Task description =>
Search the records for the word "desktop" and copy each line in which it appears.

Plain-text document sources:
──────────

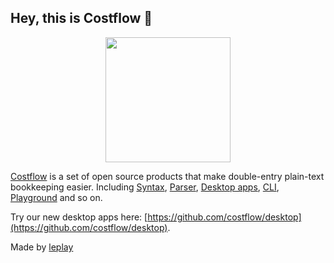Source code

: ## Hey, this is Costflow 👋

<p align="center">
  <img src="https://www.costflow.io/img/logo.svg" width="200"/>
</p>


[Costflow](https://costflow.io/) is a set of open source products that make double-entry plain-text bookkeeping easier. Including [Syntax](https://www.costflow.io/docs/syntax/), [Parser](https://www.costflow.io/docs/parser/), [Desktop apps](https://www.costflow.io/docs/desktop-apps/), [CLI](https://www.costflow.io/docs/cli/), [Playground](https://playground.costflow.io/) and so on.

Try our new desktop apps here: [https://github.com/costflow/desktop](https://github.com/costflow/desktop).

Made by [leplay](https://leplay.net)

──────────

Task result =>
[Costflow](https://costflow.io/) is a set of open source products that make double-entry plain-text bookkeeping easier. Including [Syntax](https://www.costflow.io/docs/syntax/), [Parser](https://www.costflow.io/docs/parser/), [Desktop apps](https://www.costflow.io/docs/desktop-apps/), [CLI](https://www.costflow.io/docs/cli/), [Playground](https://playground.costflow.io/) and so on.
Try our new desktop apps here: [https://github.com/costflow/desktop](https://github.com/costflow/desktop).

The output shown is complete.